Les Etats-Unis restent aujourd’hui la première puissance mondiale et leur implication est donc inévitable dans des dossiers aussi importants que le règlement du conflit israélo-palestinien ou la non-prolifération des armes de destruction massive. Toutefois l’attitude de l’administration américaine a radicalement changé au cours de ces dernières années: l’interventionnisme aveugle de l’ère Bush a laissé la place au minimalisme stratégique de l’ère Obama, fondé sur des actions plus discrètes et plus économiques.

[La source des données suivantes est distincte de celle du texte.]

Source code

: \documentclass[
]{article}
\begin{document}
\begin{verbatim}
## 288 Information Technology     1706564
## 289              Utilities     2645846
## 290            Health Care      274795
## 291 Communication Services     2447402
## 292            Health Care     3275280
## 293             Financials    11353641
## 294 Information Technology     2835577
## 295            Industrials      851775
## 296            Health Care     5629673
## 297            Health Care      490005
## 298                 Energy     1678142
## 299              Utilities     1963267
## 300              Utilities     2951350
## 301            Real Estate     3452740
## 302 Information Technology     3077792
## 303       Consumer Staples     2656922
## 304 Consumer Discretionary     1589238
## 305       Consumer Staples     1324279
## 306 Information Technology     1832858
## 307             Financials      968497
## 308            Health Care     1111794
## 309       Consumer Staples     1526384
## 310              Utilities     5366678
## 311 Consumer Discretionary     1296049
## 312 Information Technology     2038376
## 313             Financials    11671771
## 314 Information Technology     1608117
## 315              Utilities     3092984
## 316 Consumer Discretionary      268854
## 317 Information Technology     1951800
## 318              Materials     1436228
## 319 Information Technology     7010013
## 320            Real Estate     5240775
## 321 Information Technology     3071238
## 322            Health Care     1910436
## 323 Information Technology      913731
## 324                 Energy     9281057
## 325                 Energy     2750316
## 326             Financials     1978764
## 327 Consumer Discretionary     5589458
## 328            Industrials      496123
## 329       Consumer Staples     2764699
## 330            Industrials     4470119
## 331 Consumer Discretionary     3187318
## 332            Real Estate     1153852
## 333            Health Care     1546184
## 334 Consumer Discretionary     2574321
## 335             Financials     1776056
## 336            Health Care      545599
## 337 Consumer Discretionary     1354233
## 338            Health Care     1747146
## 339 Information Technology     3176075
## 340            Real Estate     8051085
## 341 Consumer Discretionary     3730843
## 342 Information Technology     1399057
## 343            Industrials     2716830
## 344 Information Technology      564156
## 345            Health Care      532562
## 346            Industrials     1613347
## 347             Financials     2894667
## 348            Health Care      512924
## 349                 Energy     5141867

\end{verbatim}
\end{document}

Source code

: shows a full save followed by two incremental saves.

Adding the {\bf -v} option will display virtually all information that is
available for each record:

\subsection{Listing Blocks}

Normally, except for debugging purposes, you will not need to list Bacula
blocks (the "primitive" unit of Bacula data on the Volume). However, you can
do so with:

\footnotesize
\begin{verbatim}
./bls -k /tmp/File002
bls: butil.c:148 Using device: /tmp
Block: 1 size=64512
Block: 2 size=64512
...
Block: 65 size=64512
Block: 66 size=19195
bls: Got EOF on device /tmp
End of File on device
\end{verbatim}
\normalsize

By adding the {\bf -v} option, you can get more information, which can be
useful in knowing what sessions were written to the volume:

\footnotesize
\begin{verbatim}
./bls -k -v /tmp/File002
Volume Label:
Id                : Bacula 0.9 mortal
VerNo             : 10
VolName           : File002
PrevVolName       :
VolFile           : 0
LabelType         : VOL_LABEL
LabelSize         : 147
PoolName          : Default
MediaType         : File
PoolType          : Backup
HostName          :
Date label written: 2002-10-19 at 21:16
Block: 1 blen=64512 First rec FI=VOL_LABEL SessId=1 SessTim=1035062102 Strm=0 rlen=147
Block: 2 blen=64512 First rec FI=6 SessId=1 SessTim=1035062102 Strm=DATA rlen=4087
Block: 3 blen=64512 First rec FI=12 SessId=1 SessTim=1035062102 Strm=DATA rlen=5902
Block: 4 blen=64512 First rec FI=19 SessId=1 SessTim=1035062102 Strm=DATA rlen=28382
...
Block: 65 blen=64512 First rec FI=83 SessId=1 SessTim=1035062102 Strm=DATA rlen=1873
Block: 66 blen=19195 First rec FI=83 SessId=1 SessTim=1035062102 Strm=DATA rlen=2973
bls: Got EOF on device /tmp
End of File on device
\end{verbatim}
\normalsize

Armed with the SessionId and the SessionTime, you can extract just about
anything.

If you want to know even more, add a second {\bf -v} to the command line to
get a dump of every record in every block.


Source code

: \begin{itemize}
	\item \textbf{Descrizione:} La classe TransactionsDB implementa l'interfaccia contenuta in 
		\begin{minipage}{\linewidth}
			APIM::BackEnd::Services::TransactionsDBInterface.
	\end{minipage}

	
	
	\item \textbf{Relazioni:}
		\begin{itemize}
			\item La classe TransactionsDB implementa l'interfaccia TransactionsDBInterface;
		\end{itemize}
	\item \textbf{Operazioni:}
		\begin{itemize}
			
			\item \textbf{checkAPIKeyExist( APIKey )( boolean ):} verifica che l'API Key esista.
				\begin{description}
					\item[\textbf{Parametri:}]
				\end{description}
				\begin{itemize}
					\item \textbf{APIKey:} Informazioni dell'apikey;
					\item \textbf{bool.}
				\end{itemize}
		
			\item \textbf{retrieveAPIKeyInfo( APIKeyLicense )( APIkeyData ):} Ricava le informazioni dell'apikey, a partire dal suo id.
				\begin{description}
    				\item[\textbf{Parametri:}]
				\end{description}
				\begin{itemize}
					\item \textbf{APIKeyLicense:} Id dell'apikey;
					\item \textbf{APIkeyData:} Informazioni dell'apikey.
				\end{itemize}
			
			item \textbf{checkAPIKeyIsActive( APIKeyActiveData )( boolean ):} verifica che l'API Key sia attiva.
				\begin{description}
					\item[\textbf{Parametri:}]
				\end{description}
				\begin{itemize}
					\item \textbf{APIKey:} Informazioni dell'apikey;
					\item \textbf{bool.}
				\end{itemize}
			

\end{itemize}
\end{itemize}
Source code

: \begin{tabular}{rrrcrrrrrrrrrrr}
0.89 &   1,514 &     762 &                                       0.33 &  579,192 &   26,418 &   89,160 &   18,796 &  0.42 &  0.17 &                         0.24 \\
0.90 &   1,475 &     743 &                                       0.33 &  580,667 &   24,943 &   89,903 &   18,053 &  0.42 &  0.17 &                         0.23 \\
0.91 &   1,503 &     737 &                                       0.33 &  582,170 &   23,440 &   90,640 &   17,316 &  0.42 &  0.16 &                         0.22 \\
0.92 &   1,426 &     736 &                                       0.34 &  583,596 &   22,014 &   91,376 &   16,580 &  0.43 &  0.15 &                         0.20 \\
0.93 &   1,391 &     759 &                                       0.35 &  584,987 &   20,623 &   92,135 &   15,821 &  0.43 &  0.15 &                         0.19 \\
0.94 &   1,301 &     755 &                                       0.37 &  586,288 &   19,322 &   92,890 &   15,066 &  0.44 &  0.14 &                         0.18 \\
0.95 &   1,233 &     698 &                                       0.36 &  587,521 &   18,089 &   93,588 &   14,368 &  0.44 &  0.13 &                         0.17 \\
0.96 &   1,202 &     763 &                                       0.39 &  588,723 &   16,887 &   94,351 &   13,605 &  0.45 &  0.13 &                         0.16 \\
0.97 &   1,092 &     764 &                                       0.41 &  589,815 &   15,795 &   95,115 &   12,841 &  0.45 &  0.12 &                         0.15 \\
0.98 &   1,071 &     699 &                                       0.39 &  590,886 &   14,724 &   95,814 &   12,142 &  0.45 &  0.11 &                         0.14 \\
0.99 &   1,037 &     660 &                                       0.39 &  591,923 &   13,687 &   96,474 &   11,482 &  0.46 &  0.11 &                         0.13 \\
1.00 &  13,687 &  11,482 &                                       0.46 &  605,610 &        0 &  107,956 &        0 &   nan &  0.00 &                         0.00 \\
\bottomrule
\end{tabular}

Il s’agit ainsi du moment idéal pour les pays musulmans de reprendre en main leur propre destin sans attendre l’aide du sauveur américain et de proposer des réponses conjointes pour sortir de la crise sécuritaire dont est victime la région. Jusqu’ici l’Iran chiite et l’Arabie Saoudite sunnite se sont livrés à une lutte d’influence pour imposer leur vison respective mais en sont restés à un jeu à somme nulle. Cependant le résultat incertain des printemps arabes et la montée en puissance de l’Etat Islamique sont porteurs de changements politico-stratégiques profonds au Proche-Orient et les premiers à en payer le prix seront certainement ces deux grandes puissances. Afin d’éviter une plus grande fragmentation de cette partie du globe et régler les conflits en cours, il est donc plus que jamais nécessaire de créer des mécanismes de dialogue régionaux, en vue d’établir une collaboration plus efficace entre ces deux pays, mais qui pourrait s’élargir à d’autres puissances régionales comme l’Egypte et la Turquie. Les premiers signes de dégel sont déjà apparus cet été lorsque le vice-ministre iranien des Affaires étrangères, Hossein Amir-Abdollahian s’est rendu à Ryad où il a rencontré le chef de la diplomatie saoudienne Saoud al-Fayçal, afin d'évoquer « les questions d'intérêts communs ». Toutefois l’antagonisme ancestral entre sunnisme et chiisme et les divergences de positionnement dans les guerres présentes et passées, empêchent la concrétisation d’une union plus étroite des peuples arabes. Cette division laisse la porte ouverte à l’ingérence d’Etats étrangers, notamment des Etats-Unis mais aussi peut être demain d’autres acteurs émergents comme la Chine. Il ne faut pas oublier toutefois que l’intervention de ces pays risque d’être toujours guidée par des intérêts stratégiques nationaux aux dépens d’une réelle volonté de transformer le Moyen-Orient en une région pacifique et prospère, un objectif qui pourra être réalisé seulement à travers la participation active de tous les acteurs régionaux.